The chief executive officer of the National Congress of American Indians announced his resignation during an opening speech of the organization’s annual convention Monday.

Kevin Allis, Forest County Potawatomi Community, has served in the role since June 2019. He said he accomplished what he set out to do and is leaving the organization in good hands.

There has been no announcement on who might fill the position.

The National Congress of American Indians is a nonprofit made up of Native American and Alaska Native tribal governments and citizens. Its mission is to advocate for treaty rights and the welfare of tribal citizens, and to promote a better understanding of Native peoples.

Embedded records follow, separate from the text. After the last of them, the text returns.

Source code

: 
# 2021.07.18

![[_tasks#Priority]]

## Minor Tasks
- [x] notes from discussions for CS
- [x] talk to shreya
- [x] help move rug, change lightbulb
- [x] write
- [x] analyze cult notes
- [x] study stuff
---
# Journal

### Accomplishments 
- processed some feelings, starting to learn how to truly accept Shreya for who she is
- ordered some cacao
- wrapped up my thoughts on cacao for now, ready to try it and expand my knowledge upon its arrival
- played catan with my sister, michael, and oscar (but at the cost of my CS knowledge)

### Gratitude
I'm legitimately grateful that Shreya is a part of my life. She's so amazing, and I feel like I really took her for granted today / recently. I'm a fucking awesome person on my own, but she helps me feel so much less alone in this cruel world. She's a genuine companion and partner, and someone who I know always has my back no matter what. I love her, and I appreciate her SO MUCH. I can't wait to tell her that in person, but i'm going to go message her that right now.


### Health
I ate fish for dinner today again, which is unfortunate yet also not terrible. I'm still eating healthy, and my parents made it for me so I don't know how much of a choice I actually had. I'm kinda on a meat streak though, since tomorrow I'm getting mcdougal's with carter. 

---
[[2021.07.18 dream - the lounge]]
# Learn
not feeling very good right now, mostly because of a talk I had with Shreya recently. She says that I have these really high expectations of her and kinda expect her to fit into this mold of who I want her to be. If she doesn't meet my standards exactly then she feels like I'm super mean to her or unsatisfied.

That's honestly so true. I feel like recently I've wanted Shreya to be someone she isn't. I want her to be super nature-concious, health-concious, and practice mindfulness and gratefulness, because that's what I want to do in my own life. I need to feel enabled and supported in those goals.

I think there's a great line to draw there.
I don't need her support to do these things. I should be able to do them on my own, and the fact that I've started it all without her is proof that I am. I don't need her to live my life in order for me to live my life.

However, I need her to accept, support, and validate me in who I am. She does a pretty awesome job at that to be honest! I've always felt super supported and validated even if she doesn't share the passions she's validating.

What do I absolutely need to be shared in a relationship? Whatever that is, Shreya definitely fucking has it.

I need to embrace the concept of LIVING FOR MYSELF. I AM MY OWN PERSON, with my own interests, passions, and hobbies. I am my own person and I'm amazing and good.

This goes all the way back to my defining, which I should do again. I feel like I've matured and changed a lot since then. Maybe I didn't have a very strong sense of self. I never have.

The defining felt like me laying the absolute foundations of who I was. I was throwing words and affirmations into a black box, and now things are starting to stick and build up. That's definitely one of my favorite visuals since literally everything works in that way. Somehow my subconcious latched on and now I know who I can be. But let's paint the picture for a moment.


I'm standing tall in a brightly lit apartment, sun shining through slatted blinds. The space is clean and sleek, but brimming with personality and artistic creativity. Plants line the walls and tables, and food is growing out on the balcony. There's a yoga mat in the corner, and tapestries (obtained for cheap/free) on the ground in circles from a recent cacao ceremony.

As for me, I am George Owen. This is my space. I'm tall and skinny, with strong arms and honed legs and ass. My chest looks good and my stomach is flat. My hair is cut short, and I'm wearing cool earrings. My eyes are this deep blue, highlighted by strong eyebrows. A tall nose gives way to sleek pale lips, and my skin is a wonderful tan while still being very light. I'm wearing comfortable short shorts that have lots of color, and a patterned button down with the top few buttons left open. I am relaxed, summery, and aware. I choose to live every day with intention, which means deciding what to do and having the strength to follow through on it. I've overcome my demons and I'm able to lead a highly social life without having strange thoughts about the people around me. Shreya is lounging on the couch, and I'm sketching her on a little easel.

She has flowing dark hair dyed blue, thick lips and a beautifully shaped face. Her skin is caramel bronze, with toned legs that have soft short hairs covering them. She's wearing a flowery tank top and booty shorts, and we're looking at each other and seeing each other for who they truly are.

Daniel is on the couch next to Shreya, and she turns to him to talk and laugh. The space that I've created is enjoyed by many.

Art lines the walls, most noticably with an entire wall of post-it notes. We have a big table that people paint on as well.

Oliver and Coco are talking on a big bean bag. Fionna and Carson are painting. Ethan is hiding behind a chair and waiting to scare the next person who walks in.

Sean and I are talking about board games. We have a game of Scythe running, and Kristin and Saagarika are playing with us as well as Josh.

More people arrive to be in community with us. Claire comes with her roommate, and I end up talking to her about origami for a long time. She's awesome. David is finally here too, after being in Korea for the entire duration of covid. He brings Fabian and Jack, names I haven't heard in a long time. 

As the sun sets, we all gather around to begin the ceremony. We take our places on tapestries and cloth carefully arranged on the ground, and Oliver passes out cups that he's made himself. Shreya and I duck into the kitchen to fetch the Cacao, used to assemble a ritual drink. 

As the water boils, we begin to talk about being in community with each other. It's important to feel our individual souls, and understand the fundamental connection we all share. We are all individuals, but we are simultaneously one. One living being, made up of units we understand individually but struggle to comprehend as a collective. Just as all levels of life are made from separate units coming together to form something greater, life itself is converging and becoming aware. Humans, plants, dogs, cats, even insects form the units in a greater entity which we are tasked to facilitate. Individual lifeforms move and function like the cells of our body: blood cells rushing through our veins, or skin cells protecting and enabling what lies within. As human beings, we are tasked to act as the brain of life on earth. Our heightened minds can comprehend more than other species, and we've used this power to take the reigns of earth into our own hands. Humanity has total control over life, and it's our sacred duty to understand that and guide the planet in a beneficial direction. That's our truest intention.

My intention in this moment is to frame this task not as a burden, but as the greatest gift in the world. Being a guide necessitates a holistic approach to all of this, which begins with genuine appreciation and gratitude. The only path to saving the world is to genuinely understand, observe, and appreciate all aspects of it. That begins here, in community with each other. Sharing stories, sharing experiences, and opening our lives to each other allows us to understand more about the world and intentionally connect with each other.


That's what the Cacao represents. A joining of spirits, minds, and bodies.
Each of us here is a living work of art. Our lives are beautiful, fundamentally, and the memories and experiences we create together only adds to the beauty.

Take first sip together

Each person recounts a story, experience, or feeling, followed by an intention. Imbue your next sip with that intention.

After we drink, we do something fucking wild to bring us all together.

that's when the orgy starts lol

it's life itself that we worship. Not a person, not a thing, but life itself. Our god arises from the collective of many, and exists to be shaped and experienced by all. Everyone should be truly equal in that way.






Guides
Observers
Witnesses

Allis’ goals at the organization included making the organization financially stable and providing a comfortable working environment. He said he’s leaving the organization with a stronger foundation and believes NCAI can be even more impactful moving forward.

"Now we're at a point that we can launch and move forward into an even higher stratosphere and be even more valuable in a way that our founders envisioned 77 years ago this month in Denver," he said. "I say that because my work is done; we have made it to where we need to go. And now it's time to pass the torch to a new executive officer that will take what we've built in the last 18 months and take it even further."


Allis did not give a specific reason for his departure but noted it was an honor to work with the organization’s staff, executive committee and tribal leaders around the country.

Additionally, the resignation is not immediate.

“I'm still going to be around for a little bit. It's not a goodbye, but I am transitioning now,” Allis said.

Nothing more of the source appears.